Action item -
Go through the following listing and count each line that contains the string "Eltern"; the answer is that number alone.

Task data -
________________________

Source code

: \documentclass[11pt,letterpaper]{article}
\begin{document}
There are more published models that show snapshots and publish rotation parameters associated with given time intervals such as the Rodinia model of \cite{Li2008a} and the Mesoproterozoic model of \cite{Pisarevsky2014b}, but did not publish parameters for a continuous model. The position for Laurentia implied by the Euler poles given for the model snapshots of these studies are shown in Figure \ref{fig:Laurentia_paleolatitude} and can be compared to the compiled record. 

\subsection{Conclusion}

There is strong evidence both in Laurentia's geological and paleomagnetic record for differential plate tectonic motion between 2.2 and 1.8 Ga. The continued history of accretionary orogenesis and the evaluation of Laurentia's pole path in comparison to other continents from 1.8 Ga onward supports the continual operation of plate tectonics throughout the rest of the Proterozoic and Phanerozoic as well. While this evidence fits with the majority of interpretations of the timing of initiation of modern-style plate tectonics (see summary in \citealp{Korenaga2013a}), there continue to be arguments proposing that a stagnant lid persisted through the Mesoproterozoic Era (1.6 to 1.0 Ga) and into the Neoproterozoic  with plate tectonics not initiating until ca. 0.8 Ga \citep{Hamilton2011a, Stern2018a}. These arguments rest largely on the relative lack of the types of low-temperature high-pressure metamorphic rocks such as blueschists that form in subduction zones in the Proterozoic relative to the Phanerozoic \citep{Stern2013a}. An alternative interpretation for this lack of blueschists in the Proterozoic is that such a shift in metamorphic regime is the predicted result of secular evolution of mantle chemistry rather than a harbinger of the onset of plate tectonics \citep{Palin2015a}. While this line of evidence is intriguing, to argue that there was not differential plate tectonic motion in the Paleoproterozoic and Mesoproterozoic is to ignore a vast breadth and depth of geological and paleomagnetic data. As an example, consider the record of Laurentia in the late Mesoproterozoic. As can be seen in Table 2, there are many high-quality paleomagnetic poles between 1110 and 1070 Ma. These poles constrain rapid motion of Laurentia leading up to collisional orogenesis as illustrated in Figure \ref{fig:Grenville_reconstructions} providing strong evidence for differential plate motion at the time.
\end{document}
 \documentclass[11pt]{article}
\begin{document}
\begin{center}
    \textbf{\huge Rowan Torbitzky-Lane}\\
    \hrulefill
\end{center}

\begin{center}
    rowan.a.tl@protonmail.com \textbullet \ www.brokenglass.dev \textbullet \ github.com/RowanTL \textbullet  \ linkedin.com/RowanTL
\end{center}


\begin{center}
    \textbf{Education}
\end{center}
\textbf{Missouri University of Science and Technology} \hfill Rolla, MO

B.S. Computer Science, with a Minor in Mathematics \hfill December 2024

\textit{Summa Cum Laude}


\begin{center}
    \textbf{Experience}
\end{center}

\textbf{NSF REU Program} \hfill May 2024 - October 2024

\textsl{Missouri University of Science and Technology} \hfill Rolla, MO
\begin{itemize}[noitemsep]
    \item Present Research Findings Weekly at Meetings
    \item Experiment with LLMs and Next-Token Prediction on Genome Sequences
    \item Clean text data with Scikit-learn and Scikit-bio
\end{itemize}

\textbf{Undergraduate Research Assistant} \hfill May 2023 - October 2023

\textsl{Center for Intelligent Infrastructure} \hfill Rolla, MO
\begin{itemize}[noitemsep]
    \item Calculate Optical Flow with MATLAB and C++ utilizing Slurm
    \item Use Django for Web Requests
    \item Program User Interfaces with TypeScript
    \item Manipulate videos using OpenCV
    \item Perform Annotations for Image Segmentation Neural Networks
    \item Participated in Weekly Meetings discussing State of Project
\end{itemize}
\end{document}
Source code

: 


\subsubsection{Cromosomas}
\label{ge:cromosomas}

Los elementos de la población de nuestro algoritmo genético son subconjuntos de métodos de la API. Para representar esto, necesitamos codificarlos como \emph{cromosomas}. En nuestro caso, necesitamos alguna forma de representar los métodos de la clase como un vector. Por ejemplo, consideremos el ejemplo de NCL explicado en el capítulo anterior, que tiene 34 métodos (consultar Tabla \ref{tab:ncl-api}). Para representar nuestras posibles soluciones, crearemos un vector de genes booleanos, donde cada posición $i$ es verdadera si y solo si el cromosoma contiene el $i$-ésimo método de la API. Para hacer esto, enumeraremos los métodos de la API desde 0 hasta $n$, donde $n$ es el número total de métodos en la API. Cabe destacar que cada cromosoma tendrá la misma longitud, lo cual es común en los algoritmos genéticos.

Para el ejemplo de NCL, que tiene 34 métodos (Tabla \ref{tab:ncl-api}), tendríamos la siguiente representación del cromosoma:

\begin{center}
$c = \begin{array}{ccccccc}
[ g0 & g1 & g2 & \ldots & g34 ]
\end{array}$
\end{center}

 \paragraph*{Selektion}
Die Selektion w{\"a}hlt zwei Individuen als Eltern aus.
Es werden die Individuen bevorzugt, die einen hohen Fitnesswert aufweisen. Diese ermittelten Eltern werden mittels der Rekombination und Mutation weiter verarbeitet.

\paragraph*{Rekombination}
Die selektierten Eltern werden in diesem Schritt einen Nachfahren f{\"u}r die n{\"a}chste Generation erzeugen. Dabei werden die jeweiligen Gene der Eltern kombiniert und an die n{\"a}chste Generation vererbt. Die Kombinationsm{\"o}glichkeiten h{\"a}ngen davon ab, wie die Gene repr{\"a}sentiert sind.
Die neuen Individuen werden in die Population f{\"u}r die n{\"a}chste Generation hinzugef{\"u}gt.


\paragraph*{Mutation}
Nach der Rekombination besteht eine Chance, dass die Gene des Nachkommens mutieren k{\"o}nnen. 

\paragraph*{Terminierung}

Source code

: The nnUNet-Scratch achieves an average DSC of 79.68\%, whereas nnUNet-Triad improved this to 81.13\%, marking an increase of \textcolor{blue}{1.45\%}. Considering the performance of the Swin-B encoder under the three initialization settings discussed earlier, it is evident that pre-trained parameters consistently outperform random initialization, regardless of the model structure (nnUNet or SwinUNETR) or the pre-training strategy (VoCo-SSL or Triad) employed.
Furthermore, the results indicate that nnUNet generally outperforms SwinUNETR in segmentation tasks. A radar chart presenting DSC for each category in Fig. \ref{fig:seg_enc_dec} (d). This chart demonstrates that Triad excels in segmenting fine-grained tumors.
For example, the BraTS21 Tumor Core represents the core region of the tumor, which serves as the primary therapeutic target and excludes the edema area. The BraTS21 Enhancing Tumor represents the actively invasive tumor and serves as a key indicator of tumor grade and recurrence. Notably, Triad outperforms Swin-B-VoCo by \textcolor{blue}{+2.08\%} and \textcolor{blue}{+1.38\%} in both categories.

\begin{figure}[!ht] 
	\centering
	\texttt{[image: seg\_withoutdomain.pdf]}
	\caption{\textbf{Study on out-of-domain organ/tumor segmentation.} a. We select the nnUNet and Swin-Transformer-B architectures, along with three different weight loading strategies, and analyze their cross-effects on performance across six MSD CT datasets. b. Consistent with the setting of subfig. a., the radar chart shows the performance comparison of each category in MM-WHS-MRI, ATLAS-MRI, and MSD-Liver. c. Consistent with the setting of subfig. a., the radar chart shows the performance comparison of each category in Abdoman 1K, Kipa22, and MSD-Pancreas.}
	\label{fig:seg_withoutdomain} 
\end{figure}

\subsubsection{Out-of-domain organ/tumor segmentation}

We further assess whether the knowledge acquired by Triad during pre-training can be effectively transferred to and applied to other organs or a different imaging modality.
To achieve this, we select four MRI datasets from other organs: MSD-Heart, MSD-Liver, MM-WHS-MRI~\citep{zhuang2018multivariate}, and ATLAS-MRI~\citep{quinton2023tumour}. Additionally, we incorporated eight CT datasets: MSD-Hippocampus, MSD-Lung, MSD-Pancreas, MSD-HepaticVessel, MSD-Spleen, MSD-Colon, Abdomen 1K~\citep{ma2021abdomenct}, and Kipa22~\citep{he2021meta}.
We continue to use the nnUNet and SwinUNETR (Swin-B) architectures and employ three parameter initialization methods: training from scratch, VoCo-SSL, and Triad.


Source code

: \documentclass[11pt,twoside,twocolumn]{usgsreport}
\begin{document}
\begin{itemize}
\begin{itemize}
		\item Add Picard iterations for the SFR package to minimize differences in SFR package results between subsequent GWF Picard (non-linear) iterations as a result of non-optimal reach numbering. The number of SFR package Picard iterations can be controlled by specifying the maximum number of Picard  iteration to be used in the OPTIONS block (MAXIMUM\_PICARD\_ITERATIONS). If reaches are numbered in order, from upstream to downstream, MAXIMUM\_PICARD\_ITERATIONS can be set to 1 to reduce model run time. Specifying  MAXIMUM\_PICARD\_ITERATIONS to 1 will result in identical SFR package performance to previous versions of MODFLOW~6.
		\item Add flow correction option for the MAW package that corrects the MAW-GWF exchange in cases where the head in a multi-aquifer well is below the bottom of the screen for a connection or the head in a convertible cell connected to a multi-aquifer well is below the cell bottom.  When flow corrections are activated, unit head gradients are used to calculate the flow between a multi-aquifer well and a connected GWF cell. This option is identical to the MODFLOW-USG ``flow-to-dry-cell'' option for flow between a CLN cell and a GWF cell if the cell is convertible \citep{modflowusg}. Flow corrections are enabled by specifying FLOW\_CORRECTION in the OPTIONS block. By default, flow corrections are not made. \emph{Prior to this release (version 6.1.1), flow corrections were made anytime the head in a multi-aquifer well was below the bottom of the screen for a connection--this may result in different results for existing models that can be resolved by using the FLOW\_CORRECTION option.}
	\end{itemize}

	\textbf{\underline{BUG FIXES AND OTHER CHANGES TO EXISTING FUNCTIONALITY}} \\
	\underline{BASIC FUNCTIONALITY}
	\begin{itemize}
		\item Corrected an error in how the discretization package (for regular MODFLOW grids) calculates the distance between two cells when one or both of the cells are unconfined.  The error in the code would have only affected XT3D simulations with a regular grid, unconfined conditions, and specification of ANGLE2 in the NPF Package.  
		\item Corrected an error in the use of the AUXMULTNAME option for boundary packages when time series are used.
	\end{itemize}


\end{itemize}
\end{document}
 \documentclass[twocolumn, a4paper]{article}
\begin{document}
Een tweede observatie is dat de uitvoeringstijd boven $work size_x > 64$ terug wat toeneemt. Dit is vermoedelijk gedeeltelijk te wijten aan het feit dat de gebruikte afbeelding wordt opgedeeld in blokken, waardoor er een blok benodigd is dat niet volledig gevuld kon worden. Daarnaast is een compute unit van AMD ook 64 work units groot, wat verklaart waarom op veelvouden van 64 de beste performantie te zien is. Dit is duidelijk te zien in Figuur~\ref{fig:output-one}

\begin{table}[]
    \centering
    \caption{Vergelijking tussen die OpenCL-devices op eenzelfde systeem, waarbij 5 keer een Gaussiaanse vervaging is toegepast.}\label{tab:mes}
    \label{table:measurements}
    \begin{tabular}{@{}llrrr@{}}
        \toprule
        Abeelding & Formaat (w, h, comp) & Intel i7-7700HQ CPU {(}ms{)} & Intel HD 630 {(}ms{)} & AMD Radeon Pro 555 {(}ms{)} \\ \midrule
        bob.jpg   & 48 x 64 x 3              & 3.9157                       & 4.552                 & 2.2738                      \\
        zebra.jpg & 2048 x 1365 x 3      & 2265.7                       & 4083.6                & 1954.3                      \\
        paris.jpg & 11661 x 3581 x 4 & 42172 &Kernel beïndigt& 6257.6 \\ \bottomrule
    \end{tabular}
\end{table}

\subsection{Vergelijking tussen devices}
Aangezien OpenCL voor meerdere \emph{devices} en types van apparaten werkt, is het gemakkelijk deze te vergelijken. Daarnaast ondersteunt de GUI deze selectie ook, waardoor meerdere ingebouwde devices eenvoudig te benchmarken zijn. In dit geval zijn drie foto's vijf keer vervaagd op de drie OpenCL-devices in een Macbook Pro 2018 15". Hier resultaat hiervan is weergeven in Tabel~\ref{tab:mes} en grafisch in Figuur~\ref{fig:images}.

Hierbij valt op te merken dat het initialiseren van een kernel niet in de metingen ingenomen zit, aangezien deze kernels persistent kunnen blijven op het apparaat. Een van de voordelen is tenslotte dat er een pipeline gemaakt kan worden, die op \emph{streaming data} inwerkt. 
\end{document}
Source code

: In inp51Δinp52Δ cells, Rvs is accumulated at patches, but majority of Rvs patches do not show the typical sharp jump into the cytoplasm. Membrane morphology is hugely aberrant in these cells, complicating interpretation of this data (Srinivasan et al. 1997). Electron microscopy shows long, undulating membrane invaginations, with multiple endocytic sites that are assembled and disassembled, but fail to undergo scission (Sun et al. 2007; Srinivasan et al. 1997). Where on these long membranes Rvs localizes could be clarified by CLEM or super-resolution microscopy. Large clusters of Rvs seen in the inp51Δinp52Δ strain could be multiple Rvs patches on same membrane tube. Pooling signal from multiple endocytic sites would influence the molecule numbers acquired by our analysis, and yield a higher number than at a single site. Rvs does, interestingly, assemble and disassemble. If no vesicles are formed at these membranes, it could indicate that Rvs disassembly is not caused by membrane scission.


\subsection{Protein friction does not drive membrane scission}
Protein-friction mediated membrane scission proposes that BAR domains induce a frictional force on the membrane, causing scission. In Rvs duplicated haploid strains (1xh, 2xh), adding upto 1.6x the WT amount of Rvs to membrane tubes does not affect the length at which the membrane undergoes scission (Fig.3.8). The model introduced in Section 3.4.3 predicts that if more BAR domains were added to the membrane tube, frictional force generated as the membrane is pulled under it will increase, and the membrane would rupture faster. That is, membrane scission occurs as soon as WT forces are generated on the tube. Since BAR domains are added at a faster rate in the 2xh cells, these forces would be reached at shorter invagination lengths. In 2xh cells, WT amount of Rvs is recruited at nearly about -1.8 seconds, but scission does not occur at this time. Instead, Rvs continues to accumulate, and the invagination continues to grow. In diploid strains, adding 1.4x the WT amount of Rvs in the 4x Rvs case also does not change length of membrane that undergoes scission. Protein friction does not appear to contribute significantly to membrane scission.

________________________

Task solution -
3